STZ, April 2023 - Mit der Elektrifizierung von Personenwagen und Nutzfahrzeugen verliert der Verbrennungsmotor an Bedeutung. Ausgedient haben Otto- und Dieselmotoren auf absehbare Zeit aber nicht, denn in bestimmten Anwendungen sind sie nur schwer substituierbar. Ein in den letzten Jahren neu aufgebautes Forschungszentrum an der Fachhochschule Nordwestschweiz erarbeitet Grundlagen, um Grossmotoren nachhaltiger zu machen. Im Zentrum stehen Verbrennungsprozesse mit klimaneutralen Treibstoffen.

Die Elektrifizierung des Verkehrs ist ein Megatrend. Die Zahl der verkauften Elektroautos steigt, der Ausbau der Ladeinfrastruktur wird vorangetrieben. Die öffentliche Diskussion rund um die Elektrifizierung dreht sich hauptsächlich um den Strassenverkehr. Doch diese Sichtweise greift zu kurz, wie Kai Herrmann, Professor an der Fachhochschule Nordwestschweiz (FHNW) am Standort Windisch betont:

«Die Elektrifizierung ist in vielen Bereichen sinnvoll. Trotzdem dürften grosse, mit klimaneutralen Kraftstoffen betriebene Verbrennungsmotoren in einer Übergangsphase weiter eine Rolle spielen.» Dabei, so Herrmann weiter, geht es um Anwendungen, bei denen erneuerbare Energien nicht permanent zur Verfügung stehen beziehungsweise eine Speicherung nicht realisierbar ist. Beispielsweise Grossmotoren, die Frachtschiffe antreiben oder bei Bedarf die dezentrale Stromerzeugung sicherstellen, wenn kein Wind weht oder die Sonne nicht scheint.

 

«Wir wollen mit unserer Forschung

einen Beitrag leisten,

die Treibhausgasemissionen

von Grossmotoren weiter zu senken.»

Kai Herrmann, FHNW

 

Verbrennungsforschung in Windisch
Kai Herrmann kommt aus der Welt der Grossmotoren.

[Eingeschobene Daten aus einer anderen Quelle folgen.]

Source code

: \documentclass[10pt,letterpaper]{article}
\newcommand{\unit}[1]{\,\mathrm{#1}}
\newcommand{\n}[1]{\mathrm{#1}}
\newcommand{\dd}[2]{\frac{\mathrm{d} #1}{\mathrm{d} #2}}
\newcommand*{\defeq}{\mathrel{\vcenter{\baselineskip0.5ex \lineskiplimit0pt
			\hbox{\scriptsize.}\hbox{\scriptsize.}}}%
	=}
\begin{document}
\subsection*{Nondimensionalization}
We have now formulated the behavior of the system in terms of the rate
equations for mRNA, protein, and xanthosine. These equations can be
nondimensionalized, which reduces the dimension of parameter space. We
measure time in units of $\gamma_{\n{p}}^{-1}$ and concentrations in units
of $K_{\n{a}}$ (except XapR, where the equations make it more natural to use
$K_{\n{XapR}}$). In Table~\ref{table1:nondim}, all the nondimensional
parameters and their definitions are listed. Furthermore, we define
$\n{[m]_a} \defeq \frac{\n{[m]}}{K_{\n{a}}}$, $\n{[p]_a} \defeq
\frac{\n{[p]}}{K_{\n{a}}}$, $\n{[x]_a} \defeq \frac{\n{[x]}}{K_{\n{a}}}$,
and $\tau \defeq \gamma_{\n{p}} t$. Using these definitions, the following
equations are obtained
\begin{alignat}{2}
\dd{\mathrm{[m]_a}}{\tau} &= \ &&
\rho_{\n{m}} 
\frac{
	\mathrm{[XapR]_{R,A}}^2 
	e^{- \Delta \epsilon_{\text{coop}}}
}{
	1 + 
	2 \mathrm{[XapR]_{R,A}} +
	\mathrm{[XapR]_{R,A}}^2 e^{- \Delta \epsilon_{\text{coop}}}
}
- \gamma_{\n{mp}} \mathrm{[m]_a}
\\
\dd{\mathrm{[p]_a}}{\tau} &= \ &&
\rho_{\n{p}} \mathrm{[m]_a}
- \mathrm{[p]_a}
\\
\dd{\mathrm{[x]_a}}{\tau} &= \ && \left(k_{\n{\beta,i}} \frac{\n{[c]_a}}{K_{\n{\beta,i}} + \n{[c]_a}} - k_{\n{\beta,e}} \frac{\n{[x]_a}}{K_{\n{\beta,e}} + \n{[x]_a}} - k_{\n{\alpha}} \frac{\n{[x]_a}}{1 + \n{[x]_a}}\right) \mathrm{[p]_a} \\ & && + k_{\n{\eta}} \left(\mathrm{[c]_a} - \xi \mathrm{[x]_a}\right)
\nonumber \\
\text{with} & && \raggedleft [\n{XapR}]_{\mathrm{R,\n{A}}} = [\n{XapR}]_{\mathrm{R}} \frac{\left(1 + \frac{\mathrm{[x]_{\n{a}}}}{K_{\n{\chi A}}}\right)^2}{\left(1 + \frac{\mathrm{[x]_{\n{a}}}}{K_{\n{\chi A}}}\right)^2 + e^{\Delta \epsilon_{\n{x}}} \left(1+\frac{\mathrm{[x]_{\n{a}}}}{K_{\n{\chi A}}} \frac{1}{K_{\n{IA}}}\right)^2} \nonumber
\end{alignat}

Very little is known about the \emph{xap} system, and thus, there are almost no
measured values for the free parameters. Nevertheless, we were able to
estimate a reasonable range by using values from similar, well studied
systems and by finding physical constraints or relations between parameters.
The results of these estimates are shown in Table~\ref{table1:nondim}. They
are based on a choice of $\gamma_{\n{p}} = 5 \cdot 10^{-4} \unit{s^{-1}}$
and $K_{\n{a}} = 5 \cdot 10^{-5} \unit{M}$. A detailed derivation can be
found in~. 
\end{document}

Bevor er 2016 Professor in Windisch wurde, arbeitete der an der ETH Zürich ausgebildete Maschinenbauingenieur unter anderem bei der Schweizer Tochter des finnischen Schiffsmotoren-Herstellers Wärtsilä. Über die Jahre pflegte er Kontakte zu der aus Wärtsilä hervorgegangenen Firma Winterthur Gas & Diesel (WinGD), zum Messtechnik-Unternehmen Kistler (Winterthur), zum Maschinenbau-Konzern Liebherr (Bulle) und zur FPT Motorenforschung AG, dem traditionsreichen Forschungs- und Entwicklungszentrum für Nutzfahrzeugmotoren in Arbon. Mit diesem Erfahrungshintergrund hat Kai Herrmann seit 2018 am FHNW-Institut für Thermo- und Fluid-Engineering (ITFE) an der Hochschule für Technik in Windisch ein Zentrum für Verbrennungsforschung aufgebaut. 

Die Besonderheit des Labors ist ein Prüfstand zur Untersuchung von Verbrennungsprozessen, wie sie in Motoren ablaufen. Das ITFE hatte den Flex-OeCoS – so der Name des Prüfstands – gemeinsam mit dem Laboratorium für Aerothermochemie und Verbrennungssysteme der ETH Zürich entwickelt. Die Forschungsanlage wurde 2019 nach Windisch transferiert und dort wesentlich weiterentwickelt. Seither dient sie der Erforschung von Brennverfahren, die es erlauben, erneuerbare Kraftstoffe effizient und weitgehend emissionsfrei einzusetzen. Diese Kraftstoffe werden mit erneuerbaren Energien synthetisch hergestellt und enthalten keine Energieträger fossilen Ursprungs. Bei Verwendung von grünem Wasserstoff, aber auch von grünem Ammoniak oder Methanol können die CO2-Emissionen aus dem Betrieb eines Verbrennungsmotors als klimaverträglich eingestuft werden. 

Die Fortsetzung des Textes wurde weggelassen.